Input for this task Block Start

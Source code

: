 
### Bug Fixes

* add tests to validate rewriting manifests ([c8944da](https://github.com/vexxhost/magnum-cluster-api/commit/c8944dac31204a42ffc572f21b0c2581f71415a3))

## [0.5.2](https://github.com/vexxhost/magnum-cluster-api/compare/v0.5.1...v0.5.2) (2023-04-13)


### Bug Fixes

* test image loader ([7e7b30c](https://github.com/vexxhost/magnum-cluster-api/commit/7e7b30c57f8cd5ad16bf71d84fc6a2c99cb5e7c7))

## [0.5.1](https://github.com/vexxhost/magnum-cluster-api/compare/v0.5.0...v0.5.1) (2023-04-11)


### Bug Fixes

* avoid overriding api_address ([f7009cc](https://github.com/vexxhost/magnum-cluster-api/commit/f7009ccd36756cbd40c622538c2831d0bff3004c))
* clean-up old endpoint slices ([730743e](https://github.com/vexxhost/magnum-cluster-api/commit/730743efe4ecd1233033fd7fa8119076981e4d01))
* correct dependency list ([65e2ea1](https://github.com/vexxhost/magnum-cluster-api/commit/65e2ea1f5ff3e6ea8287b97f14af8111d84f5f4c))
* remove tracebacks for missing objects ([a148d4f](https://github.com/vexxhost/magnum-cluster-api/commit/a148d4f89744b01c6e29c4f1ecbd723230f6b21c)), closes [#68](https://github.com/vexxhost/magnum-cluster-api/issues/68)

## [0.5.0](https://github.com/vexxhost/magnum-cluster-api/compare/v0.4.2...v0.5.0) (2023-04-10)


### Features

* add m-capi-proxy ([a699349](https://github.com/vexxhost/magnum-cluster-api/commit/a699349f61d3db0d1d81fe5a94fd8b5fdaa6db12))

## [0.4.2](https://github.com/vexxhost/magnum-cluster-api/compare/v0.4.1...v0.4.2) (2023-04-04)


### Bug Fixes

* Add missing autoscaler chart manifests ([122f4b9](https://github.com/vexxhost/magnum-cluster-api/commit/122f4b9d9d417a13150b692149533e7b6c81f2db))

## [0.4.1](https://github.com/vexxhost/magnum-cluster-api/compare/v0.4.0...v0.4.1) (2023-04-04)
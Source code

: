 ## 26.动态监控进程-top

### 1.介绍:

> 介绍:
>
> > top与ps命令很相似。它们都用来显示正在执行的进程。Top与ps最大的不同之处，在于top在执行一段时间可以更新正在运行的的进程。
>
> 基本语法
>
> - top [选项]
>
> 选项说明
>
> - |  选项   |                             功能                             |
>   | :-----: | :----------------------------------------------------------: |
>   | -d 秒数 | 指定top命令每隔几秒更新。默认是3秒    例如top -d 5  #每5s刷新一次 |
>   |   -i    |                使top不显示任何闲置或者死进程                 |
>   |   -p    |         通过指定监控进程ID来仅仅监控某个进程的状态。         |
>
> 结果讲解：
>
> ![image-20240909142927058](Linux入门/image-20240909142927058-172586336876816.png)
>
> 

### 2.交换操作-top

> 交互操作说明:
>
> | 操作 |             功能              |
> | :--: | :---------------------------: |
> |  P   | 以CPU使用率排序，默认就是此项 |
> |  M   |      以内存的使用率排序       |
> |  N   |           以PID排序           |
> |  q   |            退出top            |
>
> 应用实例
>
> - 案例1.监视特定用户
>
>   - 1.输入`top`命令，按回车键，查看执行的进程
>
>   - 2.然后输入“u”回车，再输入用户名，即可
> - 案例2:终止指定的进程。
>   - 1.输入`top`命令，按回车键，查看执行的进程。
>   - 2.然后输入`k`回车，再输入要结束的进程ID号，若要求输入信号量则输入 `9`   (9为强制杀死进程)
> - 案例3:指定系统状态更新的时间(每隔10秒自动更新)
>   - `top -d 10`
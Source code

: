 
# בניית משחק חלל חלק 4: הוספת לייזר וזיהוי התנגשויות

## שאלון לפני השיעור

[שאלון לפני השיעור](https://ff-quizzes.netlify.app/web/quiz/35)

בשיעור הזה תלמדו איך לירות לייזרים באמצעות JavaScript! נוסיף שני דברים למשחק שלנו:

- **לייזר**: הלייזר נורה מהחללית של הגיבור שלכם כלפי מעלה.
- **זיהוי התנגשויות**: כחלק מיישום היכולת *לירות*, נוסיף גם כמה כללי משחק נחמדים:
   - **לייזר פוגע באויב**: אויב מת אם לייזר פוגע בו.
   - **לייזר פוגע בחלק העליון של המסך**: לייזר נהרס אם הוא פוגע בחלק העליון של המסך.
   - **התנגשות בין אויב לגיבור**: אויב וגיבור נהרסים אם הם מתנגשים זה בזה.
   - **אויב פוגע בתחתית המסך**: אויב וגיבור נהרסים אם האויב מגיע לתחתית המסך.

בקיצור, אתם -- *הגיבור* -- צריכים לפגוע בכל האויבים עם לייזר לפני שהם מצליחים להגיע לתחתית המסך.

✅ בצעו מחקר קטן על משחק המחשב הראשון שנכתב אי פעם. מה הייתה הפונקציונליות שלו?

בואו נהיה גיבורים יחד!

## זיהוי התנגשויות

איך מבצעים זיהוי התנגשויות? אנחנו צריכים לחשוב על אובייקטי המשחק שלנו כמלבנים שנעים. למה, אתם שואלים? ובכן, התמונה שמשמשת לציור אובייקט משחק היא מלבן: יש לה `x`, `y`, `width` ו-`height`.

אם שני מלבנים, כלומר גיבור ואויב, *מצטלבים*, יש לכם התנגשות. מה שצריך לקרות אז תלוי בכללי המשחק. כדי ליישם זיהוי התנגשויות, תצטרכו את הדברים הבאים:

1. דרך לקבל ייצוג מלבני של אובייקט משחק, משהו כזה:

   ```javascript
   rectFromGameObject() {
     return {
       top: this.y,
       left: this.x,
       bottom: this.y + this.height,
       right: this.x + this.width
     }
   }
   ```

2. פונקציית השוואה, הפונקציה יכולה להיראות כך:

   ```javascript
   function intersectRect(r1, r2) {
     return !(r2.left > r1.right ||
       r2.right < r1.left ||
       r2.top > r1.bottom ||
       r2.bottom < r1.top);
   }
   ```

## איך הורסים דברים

Input for this task Block End

> **Aim of the task**:
Output nothing but the lines from the one that contains "- **אויב פוגע" through the final line of the entries above, exactly as they appear.

> **Task result**:
   - **אויב פוגע בתחתית המסך**: אויב וגיבור נהרסים אם האויב מגיע לתחתית המסך.

בקיצור, אתם -- *הגיבור* -- צריכים לפגוע בכל האויבים עם לייזר לפני שהם מצליחים להגיע לתחתית המסך.

✅ בצעו מחקר קטן על משחק המחשב הראשון שנכתב אי פעם. מה הייתה הפונקציונליות שלו?

בואו נהיה גיבורים יחד!

## זיהוי התנגשויות

איך מבצעים זיהוי התנגשויות? אנחנו צריכים לחשוב על אובייקטי המשחק שלנו כמלבנים שנעים. למה, אתם שואלים? ובכן, התמונה שמשמשת לציור אובייקט משחק היא מלבן: יש לה `x`, `y`, `width` ו-`height`.

אם שני מלבנים, כלומר גיבור ואויב, *מצטלבים*, יש לכם התנגשות. מה שצריך לקרות אז תלוי בכללי המשחק. כדי ליישם זיהוי התנגשויות, תצטרכו את הדברים הבאים:

1. דרך לקבל ייצוג מלבני של אובייקט משחק, משהו כזה:

   ```javascript
   rectFromGameObject() {
     return {
       top: this.y,
       left: this.x,
       bottom: this.y + this.height,
       right: this.x + this.width
     }
   }
   ```

2. פונקציית השוואה, הפונקציה יכולה להיראות כך:

   ```javascript
   function intersectRect(r1, r2) {
     return !(r2.left > r1.right ||
       r2.right < r1.left ||
       r2.top > r1.bottom ||
       r2.bottom < r1.top);
   }
   ```

## איך הורסים דברים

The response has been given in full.